Ces choses sont très importantes, sur le plan thématique, pour nous en tant que scénaristes, en racontant ces histoires et en les ancrant dans l’émotion et la morale humaines. Vous voulez faire réfléchir un peu les gens. Vous espérez que 325 millions de personnes se regardent dans le miroir et se disent : "Pourquoi est-ce que je pense comme ça ? D’où cela vient-il ? Pourquoi est-ce que je pense que c’est bien et que c’est mal ? Pourquoi est-il normal que nous traitions ces gens différemment de ceux-là ? Pourquoi la communauté afro-américaine et les noirs sont-ils traités si différemment dans notre pays ? Ils ont le droit d’être en colère et ils ont le droit d’agir sur cette colère, d’une manière pacifique, en protestant, pour faire la lumière sur l’injustice de ce qui se passe". Heureusement, ces choses sont enterrées dans la série, thématiquement. Nous ne l’attaquons pas aussi littéralement qu’un super-héros qui attaque le KKK ou les membres du Klan, mais il y a un élément thématique de l’autre dans notre série. Il faut espérer que, comme dans la bonne science-fiction, il s’agit d’une métaphore. Nous racontons des histoires qui se rapportent au monde réel et le guident sous la forme de Marvel, de surnaturel et de science-fiction. Il y a des scènes très pointues, surtout dans les derniers épisodes, comme dans l’épisode 7 avec Caretaker, où le langage est très cru et les scènes effrayantes.
Il semble bien que le voile de la métaphore soit beaucoup plus mince maintenant que jamais.
Oh, mon Dieu, oui. Nous sommes dans une période de folie et nous devions en parler, d’une certaine manière. La mise en garde est que nous avons tourné la série avant George Floyd et avant que la pandémie n’éclate. Littéralement, la pandémie a éclaté pendant notre dernière semaine de production, alors que les nouvelles changeaient tous les jours et toutes les heures, et que notre programme changeait tous les jours et toutes les heures.

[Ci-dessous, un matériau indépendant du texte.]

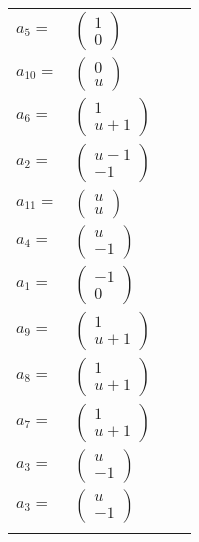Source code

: \documentclass[1p]{elsarticle_modified}
\theoremstyle{definition}
\begin{document}
\begin{tabular}{m{7pt} m{180pt} m{7pt} m{180pt} }
\flushright $a_{5}=$&$\begin{pmatrix}1\\0\end{pmatrix}$ \\
\flushright $a_{10}=$&$\begin{pmatrix}0\\u\end{pmatrix}$ \\
\flushright $a_{6}=$&$\begin{pmatrix}1\\u+1\end{pmatrix}$ \\
\flushright $a_{2}=$&$\begin{pmatrix}u-1\\-1\end{pmatrix}$ \\
\flushright $a_{11}=$&$\begin{pmatrix}u\\u\end{pmatrix}$ \\
\flushright $a_{4}=$&$\begin{pmatrix}u\\-1\end{pmatrix}$ \\
\flushright $a_{1}=$&$\begin{pmatrix}-1\\0\end{pmatrix}$ \\
\flushright $a_{9}=$&$\begin{pmatrix}1\\u+1\end{pmatrix}$ \\
\flushright $a_{8}=$&$\begin{pmatrix}1\\u+1\end{pmatrix}$ \\
\flushright $a_{7}=$&$\begin{pmatrix}1\\u+1\end{pmatrix}$ \\
\flushright $a_{3}=$&$\begin{pmatrix}u\\-1\end{pmatrix}$\\ \flushright $a_{3}=$&$\begin{pmatrix}u\\-1\end{pmatrix}$\\&\end{tabular}
\end{document}
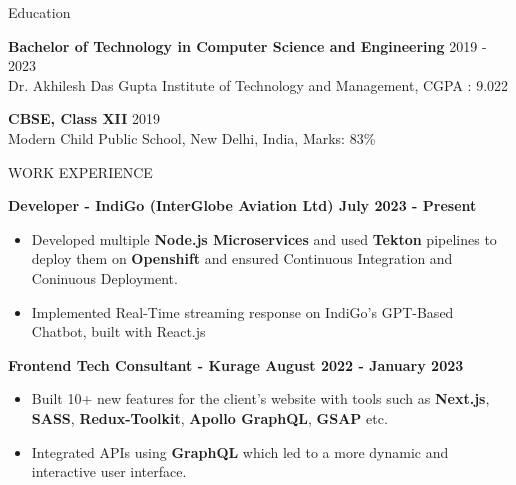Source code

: \documentclass{resume} %
\begin{document}



\begin{rSection}{Education}

{\bf Bachelor of Technology in Computer Science and Engineering} \hfill {2019 - 2023}
\\ 
{\normalfont Dr. Akhilesh Das Gupta Institute of Technology and Management}, {\normalfont CGPA : 9.022} 

{\textbf{CBSE, Class XII}}  \hfill 2019\\
{\normalfont Modern Child Public School, New Delhi, India, {\normalfont Marks: 83\%} } 



\end{rSection}

\begin{rSection}{WORK EXPERIENCE}

{\bf Developer - IndiGo (InterGlobe Aviation Ltd)  \hfill July 2023 - Present }
\begin{itemize}

    \item {\normalfont Developed multiple \textbf{Node.js Microservices} and used \textbf{Tekton} pipelines to deploy them on \textbf{Openshift} and ensured Continuous Integration and Coninuous Deployment. }
   \item {\normalfont Implemented Real-Time streaming response on IndiGo's GPT-Based Chatbot, built with React.js} 
   
 
\end{itemize}


{\bf Frontend Tech Consultant - Kurage  \hfill August 2022 - January 2023 }
\begin{itemize}

    \item {\normalfont  Built 10+ new features for the client's website with tools such as \textbf{{Next.js}}, \textbf{{SASS}}, \textbf{{Redux-Toolkit}}, \textbf{{Apollo GraphQL}}, \textbf{{GSAP}} etc. }
   \item {\normalfont Integrated APIs using \textbf{{GraphQL}} which led to a more dynamic and interactive user interface.} 
 
\end{itemize}
 




\end{rSection}
\end{document}
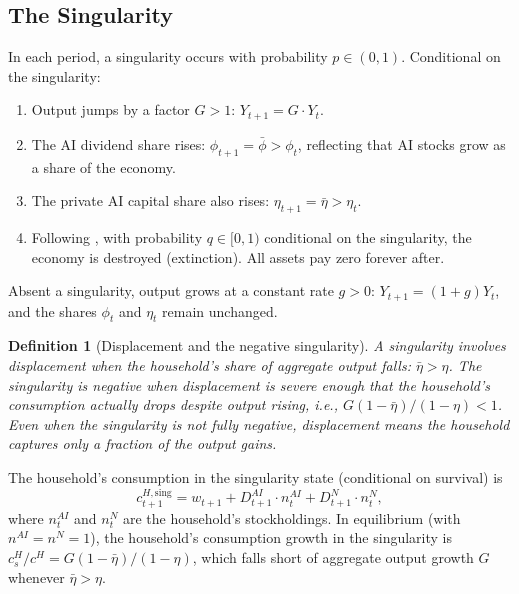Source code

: \documentclass[12pt]{article}
\newtheorem{definition}{Definition}
\begin{document}
\subsection{The Singularity}

In each period, a singularity occurs with probability $p \in (0,1)$. Conditional on the singularity:

\begin{enumerate}
    \item Output jumps by a factor $G > 1$: $Y_{t+1} = G \cdot Y_t$.

    \item The AI dividend share rises: $\phi_{t+1} = \bar{\phi} > \phi_t$, reflecting that AI stocks grow as a share of the economy.

    \item The private AI capital share also rises: $\eta_{t+1} = \bar{\eta} > \eta_t$.

    \item Following \citet{Jones2024}, with probability $q \in [0,1)$ conditional on the singularity, the economy is destroyed (extinction). All assets pay zero forever after.
\end{enumerate}

Absent a singularity, output grows at a constant rate $g > 0$: $Y_{t+1} = (1+g) Y_t$, and the shares $\phi_t$ and $\eta_t$ remain unchanged.

\begin{definition}[Displacement and the negative singularity]
A singularity involves \emph{displacement} when the household's share of aggregate output falls: $\bar{\eta} > \eta$. The singularity is \emph{negative} when displacement is severe enough that the household's consumption actually drops despite output rising, i.e., $G(1 - \bar{\eta})/(1 - \eta) < 1$. Even when the singularity is not fully negative, displacement means the household captures only a fraction of the output gains.
\end{definition}

The household's consumption in the singularity state (conditional on survival) is
\begin{equation}
    c_{t+1}^{H,\text{sing}} = w_{t+1} + D_{t+1}^{AI} \cdot n_t^{AI} + D_{t+1}^{N} \cdot n_t^{N}, \label{eq:hh_cons_sing}
\end{equation}
where $n_t^{AI}$ and $n_t^{N}$ are the household's stockholdings. In equilibrium (with $n^{AI} = n^N = 1$), the household's consumption growth in the singularity is $c_s^H / c^H = G(1 - \bar{\eta})/(1 - \eta)$, which falls short of aggregate output growth $G$ whenever $\bar{\eta} > \eta$.
\end{document}
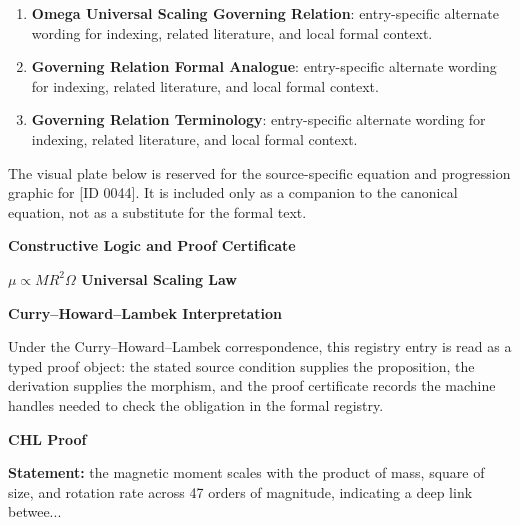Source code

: \begingroup\footnotesize\sloppy
\begin{enumerate}[leftmargin=1.35em,itemsep=1pt,topsep=1pt,parsep=0pt]
\item \textbf{Omega Universal Scaling Governing Relation}: entry-specific alternate wording for indexing, related literature, and local formal context.
\item \textbf{Governing Relation Formal Analogue}: entry-specific alternate wording for indexing, related literature, and local formal context.
\item \textbf{Governing Relation Terminology}: entry-specific alternate wording for indexing, related literature, and local formal context.
\end{enumerate}
\endgroup

\begingroup\footnotesize\sloppy
The visual plate below is reserved for the source-specific equation and progression graphic for [ID 0044]. It is included only as a companion to the canonical equation, not as a substitute for the formal text.
\par\endgroup
\ifTZPDarkEdition
{}
\fi

\clearpage
\begingroup\tzpsupportsetup
\noindent\textbf{\fontsize{10.8pt}{12.8pt}\selectfont [ID 0044] Constructive Logic and Proof Certificate}\par
\noindent\textbf{\fontsize{10pt}{12pt}\selectfont \texorpdfstring{\(\mu \propto M R^{2}\Omega\)}{mu proportional to MR^2 Omega} Universal Scaling Law}\par
\vspace{0.45em}
\begingroup
\footnotesize
\setlength{\parskip}{0.22em}
\setlength{\parindent}{0pt}
\noindent\textbf{Curry--Howard--Lambek Interpretation}\par
Under the Curry--Howard--Lambek correspondence, this registry entry is read as a typed proof
object: the stated source condition supplies the proposition, the derivation supplies the
morphism, and the proof certificate records the machine handles needed to check the obligation
in the formal registry.

\vspace{0.45em}
\noindent\textbf{CHL Proof}\par
\textbf{Statement:} the magnetic moment scales with the product of mass, square of size, and rotation rate
across 47 orders of magnitude, indicating a deep link betwee...

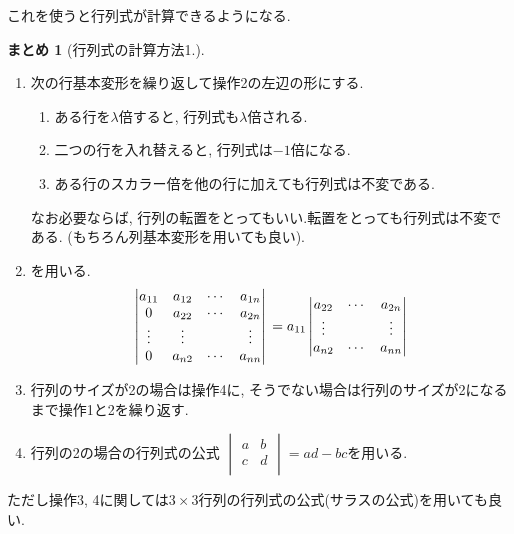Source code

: \documentclass[dvipdfmx,a4paper,11pt]{article} %
\theoremstyle{definition}
\newtheorem{suma}[thm]{まとめ}
\begin{document}
これを使うと行列式が計算できるようになる. 
 \begin{tcolorbox}[mybox]
    \begin{suma}[行列式の計算方法1.]
    \text{}
    
    
\begin{enumerate}[label=\textbf{操作}\arabic*.]
 \item  次の行基本変形を繰り返して操作2の左辺の形にする. 
\begin{enumerate}
\item[(I)] ある行を$\lambda$倍すると, 行列式も$\lambda$倍される.
 \item[(II)] 二つの行を入れ替えると, 行列式は$-1$倍になる. 
 \item[(III)] ある行のスカラー倍を他の行に加えても行列式は不変である. 
\end{enumerate}
 なお必要ならば, 行列の転置をとってもいい.転置をとっても行列式は不変である. 
(もちろん列基本変形を用いても良い).
 \item \cite[定理 3.3.2]{O}を用いる.
 $$
\begin{vmatrix}
a_{11} & a_{12} & \cdots & a_{1n} \\
0 & a_{22} & \cdots & a_{2n} \\
\vdots & \vdots & & \vdots \\
0& a_{n2} & \cdots & a_{nn}
\end{vmatrix}\\
=
a_{11} 
\begin{vmatrix}
a_{22} & \cdots & a_{2n} \\
\vdots & & \vdots \\
a_{n2} & \cdots & a_{nn}
\end{vmatrix}
 $$
 \item 行列のサイズが2の場合は操作4に, そうでない場合は行列のサイズが2になるまで操作1と2を繰り返す. 
 \item 行列の2の場合の行列式の公式
 $\begin{vmatrix}
a& b\\
c&d\\
 \end{vmatrix} 
=ad-bc$を用いる. 
 \end{enumerate}
 \end{suma}
  \end{tcolorbox}
  ただし操作3, 4に関しては$3 \times 3$行列の行列式の公式(サラスの公式)を用いても良い. 
\end{document}
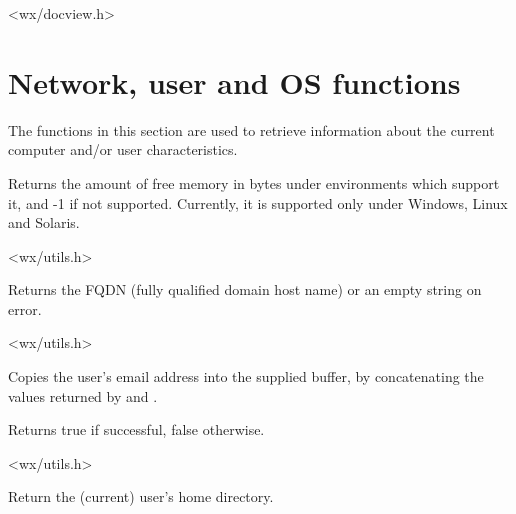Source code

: <wx/docview.h>



\section{Network, user and OS functions}\label{networkfunctions}

The functions in this section are used to retrieve information about the
current computer and/or user characteristics.


\label{wxgetfreememory}


Returns the amount of free memory in bytes under environments which
support it, and -1 if not supported. Currently, it is supported only
under Windows, Linux and Solaris.


<wx/utils.h>


\label{wxgetfullhostname}


Returns the FQDN (fully qualified domain host name) or an empty string on
error.




<wx/utils.h>


\label{wxgetemailaddress}


Copies the user's email address into the supplied buffer, by
concatenating the values returned by \rtfsp
and .

Returns true if successful, false otherwise.


<wx/utils.h>


\label{wxgethomedir}


Return the (current) user's home directory.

Nous avons dû raccourcir notre tournage de quelques jours et nous avons dû pivoter et obtenir tout ce que nous pouvions, chaque fois que nous le pouvions. Certaines de ces choses étaient dans l’éther, pendant que nous tournions la série, mais ensuite notre monde a tellement changé quand nous avons fini que cette partie de moi était comme, "Est-ce que ce truc va encore résonner ? Heureusement, je pense que oui.
Helstrom est disponible en streaming sur Hulu.